Across the listing below, how many lines include the string "Shiny"? Reply with the number alone.

• Extracted information:
==*==

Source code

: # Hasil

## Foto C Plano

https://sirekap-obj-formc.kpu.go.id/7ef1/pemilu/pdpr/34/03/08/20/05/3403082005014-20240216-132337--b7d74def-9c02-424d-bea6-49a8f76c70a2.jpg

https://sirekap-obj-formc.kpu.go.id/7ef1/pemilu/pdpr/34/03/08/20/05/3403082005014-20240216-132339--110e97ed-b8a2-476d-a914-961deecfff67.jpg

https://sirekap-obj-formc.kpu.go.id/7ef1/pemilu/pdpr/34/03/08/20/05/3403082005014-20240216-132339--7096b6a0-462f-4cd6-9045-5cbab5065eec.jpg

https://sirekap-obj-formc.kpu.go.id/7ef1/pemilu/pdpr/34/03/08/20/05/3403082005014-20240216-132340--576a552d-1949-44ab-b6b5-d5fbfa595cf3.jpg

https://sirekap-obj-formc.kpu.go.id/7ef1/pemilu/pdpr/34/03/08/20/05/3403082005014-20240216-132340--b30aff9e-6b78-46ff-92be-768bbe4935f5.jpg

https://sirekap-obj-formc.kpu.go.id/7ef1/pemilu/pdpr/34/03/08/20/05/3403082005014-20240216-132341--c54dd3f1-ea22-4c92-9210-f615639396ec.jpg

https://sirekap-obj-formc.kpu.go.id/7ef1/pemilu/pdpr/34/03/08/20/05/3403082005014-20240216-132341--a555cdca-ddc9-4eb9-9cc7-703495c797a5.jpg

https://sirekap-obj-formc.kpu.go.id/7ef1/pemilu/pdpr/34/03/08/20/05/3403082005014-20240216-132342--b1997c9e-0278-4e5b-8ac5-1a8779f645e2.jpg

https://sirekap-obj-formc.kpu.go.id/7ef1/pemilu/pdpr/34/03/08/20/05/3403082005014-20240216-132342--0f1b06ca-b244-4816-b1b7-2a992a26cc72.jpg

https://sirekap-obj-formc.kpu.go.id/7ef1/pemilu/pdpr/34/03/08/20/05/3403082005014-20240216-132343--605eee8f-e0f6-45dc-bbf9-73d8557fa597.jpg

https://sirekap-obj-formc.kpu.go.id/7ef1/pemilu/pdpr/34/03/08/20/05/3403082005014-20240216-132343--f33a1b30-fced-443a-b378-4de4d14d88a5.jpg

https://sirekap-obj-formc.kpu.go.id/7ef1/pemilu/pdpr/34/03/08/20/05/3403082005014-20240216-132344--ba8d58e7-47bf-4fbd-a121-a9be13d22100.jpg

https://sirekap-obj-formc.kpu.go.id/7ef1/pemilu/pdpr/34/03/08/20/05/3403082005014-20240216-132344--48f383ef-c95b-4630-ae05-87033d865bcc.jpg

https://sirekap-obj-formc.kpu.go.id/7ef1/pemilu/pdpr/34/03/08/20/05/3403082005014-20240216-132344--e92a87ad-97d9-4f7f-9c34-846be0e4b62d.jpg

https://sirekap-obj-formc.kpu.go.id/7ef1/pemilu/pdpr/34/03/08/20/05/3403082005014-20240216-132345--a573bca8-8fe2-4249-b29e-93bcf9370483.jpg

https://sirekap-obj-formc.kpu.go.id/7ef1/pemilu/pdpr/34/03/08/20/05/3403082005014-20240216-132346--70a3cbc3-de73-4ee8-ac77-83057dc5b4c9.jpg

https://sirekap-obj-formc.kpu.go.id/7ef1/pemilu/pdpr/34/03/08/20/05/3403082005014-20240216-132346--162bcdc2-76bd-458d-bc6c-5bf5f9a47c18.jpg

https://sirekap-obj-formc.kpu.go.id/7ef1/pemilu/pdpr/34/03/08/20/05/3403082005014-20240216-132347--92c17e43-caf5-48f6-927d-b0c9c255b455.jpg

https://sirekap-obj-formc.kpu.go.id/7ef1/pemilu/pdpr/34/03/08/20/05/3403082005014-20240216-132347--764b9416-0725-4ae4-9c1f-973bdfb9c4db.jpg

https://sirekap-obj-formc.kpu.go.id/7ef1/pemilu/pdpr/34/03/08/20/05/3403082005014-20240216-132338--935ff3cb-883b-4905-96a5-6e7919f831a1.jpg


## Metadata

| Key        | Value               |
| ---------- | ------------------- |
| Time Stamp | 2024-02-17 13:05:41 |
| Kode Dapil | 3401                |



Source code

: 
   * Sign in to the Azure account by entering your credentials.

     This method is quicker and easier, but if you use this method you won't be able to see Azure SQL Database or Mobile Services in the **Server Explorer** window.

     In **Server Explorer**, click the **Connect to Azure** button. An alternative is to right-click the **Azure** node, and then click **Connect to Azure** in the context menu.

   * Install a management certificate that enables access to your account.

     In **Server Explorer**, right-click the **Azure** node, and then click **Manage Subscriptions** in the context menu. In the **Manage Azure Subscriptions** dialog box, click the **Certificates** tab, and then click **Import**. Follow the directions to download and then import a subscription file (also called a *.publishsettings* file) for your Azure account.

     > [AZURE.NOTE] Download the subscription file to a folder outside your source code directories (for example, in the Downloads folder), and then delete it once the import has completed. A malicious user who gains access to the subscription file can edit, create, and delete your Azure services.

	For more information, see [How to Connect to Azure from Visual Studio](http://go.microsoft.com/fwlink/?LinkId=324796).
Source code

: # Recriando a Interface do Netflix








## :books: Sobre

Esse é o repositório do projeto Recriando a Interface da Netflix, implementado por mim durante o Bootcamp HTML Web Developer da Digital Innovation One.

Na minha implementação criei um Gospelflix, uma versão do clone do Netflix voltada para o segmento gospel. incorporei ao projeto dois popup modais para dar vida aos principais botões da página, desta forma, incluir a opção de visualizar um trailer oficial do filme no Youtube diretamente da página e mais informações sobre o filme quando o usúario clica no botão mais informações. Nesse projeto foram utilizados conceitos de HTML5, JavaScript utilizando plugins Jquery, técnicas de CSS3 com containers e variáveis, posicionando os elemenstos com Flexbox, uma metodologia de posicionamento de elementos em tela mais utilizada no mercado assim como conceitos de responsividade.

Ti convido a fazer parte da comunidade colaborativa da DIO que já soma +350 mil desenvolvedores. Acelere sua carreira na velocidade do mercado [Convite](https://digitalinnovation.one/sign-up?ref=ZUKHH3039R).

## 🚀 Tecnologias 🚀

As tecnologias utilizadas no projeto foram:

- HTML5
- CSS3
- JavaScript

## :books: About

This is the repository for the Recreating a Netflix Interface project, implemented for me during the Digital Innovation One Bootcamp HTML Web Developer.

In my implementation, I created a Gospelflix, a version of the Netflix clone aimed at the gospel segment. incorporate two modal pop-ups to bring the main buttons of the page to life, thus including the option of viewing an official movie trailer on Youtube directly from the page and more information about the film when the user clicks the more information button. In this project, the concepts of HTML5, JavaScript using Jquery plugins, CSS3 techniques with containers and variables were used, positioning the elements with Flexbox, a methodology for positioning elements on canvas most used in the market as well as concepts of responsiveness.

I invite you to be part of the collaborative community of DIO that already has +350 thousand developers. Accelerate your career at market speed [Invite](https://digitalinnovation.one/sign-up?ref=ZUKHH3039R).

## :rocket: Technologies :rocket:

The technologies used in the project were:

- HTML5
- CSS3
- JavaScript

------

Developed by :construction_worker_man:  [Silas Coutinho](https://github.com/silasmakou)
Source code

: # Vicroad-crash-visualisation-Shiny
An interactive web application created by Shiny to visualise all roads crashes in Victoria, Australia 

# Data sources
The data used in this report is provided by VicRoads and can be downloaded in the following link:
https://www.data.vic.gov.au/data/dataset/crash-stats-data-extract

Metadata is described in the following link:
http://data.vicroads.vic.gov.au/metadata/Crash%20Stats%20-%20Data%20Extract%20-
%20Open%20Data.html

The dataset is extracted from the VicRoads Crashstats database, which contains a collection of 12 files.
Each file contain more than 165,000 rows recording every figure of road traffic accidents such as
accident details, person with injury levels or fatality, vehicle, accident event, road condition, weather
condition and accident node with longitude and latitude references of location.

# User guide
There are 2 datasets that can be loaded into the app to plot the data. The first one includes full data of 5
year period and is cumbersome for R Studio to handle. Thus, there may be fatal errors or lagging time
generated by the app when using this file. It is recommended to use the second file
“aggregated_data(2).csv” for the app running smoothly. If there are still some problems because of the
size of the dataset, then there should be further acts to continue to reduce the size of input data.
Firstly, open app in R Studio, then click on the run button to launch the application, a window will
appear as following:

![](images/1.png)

==*==

• Exercise response:
2